— Prompt —
Each record must be output exactly and in full.

— Data listing —

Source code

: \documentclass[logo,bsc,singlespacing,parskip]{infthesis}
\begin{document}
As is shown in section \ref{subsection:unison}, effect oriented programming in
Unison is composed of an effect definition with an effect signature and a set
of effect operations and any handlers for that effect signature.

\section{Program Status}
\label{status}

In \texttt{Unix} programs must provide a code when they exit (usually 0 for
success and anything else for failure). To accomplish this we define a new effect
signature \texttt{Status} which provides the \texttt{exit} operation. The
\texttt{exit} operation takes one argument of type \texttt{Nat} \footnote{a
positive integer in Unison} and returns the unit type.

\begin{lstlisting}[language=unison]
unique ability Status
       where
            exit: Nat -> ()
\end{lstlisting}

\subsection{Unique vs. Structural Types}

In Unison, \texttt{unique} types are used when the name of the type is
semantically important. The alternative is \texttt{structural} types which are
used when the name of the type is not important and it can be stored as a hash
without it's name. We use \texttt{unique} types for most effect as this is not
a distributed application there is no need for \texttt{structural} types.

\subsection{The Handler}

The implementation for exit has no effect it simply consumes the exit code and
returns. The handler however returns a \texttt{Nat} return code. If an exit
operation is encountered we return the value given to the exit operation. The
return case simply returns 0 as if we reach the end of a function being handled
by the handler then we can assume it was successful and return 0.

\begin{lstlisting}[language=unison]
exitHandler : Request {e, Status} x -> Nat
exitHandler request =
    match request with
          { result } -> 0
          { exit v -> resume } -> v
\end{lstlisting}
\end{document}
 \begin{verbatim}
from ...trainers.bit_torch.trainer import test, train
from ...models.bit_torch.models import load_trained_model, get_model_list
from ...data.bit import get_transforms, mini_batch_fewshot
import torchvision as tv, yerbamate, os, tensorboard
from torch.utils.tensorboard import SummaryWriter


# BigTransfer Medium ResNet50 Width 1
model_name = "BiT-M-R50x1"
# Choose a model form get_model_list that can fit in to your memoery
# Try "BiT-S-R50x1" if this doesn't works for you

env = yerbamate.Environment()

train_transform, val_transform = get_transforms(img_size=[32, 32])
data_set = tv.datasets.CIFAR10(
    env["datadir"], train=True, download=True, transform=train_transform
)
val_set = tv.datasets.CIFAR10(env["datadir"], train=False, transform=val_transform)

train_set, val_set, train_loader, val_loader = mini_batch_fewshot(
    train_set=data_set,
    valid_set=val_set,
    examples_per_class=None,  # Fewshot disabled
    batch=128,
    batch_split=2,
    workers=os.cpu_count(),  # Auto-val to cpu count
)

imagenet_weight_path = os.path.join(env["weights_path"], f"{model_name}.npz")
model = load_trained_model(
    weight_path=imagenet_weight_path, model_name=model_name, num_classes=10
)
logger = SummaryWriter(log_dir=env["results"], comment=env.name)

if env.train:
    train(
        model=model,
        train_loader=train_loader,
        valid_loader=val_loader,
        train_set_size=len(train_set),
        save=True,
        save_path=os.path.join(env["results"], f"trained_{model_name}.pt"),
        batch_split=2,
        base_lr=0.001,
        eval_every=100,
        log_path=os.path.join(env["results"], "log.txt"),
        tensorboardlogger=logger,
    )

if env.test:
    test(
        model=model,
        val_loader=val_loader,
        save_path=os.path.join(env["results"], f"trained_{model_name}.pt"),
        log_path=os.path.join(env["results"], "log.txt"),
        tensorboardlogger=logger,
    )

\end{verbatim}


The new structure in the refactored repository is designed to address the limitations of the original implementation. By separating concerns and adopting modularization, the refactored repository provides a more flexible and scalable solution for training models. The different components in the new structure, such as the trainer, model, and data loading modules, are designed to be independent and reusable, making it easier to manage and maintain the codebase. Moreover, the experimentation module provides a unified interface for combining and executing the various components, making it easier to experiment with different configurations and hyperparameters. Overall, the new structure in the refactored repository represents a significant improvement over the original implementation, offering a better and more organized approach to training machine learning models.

— Solution to this task —
Source code

: \documentclass[logo,bsc,singlespacing,parskip]{infthesis}
\begin{document}
As is shown in section \ref{subsection:unison}, effect oriented programming in
Unison is composed of an effect definition with an effect signature and a set
of effect operations and any handlers for that effect signature.

\section{Program Status}
\label{status}

In \texttt{Unix} programs must provide a code when they exit (usually 0 for
success and anything else for failure). To accomplish this we define a new effect
signature \texttt{Status} which provides the \texttt{exit} operation. The
\texttt{exit} operation takes one argument of type \texttt{Nat} \footnote{a
positive integer in Unison} and returns the unit type.

\begin{lstlisting}[language=unison]
unique ability Status
       where
            exit: Nat -> ()
\end{lstlisting}

\subsection{Unique vs. Structural Types}

In Unison, \texttt{unique} types are used when the name of the type is
semantically important. The alternative is \texttt{structural} types which are
used when the name of the type is not important and it can be stored as a hash
without it's name. We use \texttt{unique} types for most effect as this is not
a distributed application there is no need for \texttt{structural} types.

\subsection{The Handler}

The implementation for exit has no effect it simply consumes the exit code and
returns. The handler however returns a \texttt{Nat} return code. If an exit
operation is encountered we return the value given to the exit operation. The
return case simply returns 0 as if we reach the end of a function being handled
by the handler then we can assume it was successful and return 0.

\begin{lstlisting}[language=unison]
exitHandler : Request {e, Status} x -> Nat
exitHandler request =
    match request with
          { result } -> 0
          { exit v -> resume } -> v
\end{lstlisting}
\end{document}
 \begin{verbatim}
from ...trainers.bit_torch.trainer import test, train
from ...models.bit_torch.models import load_trained_model, get_model_list
from ...data.bit import get_transforms, mini_batch_fewshot
import torchvision as tv, yerbamate, os, tensorboard
from torch.utils.tensorboard import SummaryWriter


# BigTransfer Medium ResNet50 Width 1
model_name = "BiT-M-R50x1"
# Choose a model form get_model_list that can fit in to your memoery
# Try "BiT-S-R50x1" if this doesn't works for you

env = yerbamate.Environment()

train_transform, val_transform = get_transforms(img_size=[32, 32])
data_set = tv.datasets.CIFAR10(
    env["datadir"], train=True, download=True, transform=train_transform
)
val_set = tv.datasets.CIFAR10(env["datadir"], train=False, transform=val_transform)

train_set, val_set, train_loader, val_loader = mini_batch_fewshot(
    train_set=data_set,
    valid_set=val_set,
    examples_per_class=None,  # Fewshot disabled
    batch=128,
    batch_split=2,
    workers=os.cpu_count(),  # Auto-val to cpu count
)

imagenet_weight_path = os.path.join(env["weights_path"], f"{model_name}.npz")
model = load_trained_model(
    weight_path=imagenet_weight_path, model_name=model_name, num_classes=10
)
logger = SummaryWriter(log_dir=env["results"], comment=env.name)

if env.train:
    train(
        model=model,
        train_loader=train_loader,
        valid_loader=val_loader,
        train_set_size=len(train_set),
        save=True,
        save_path=os.path.join(env["results"], f"trained_{model_name}.pt"),
        batch_split=2,
        base_lr=0.001,
        eval_every=100,
        log_path=os.path.join(env["results"], "log.txt"),
        tensorboardlogger=logger,
    )

if env.test:
    test(
        model=model,
        val_loader=val_loader,
        save_path=os.path.join(env["results"], f"trained_{model_name}.pt"),
        log_path=os.path.join(env["results"], "log.txt"),
        tensorboardlogger=logger,
    )

\end{verbatim}


The new structure in the refactored repository is designed to address the limitations of the original implementation. By separating concerns and adopting modularization, the refactored repository provides a more flexible and scalable solution for training models. The different components in the new structure, such as the trainer, model, and data loading modules, are designed to be independent and reusable, making it easier to manage and maintain the codebase. Moreover, the experimentation module provides a unified interface for combining and executing the various components, making it easier to experiment with different configurations and hyperparameters. Overall, the new structure in the refactored repository represents a significant improvement over the original implementation, offering a better and more organized approach to training machine learning models.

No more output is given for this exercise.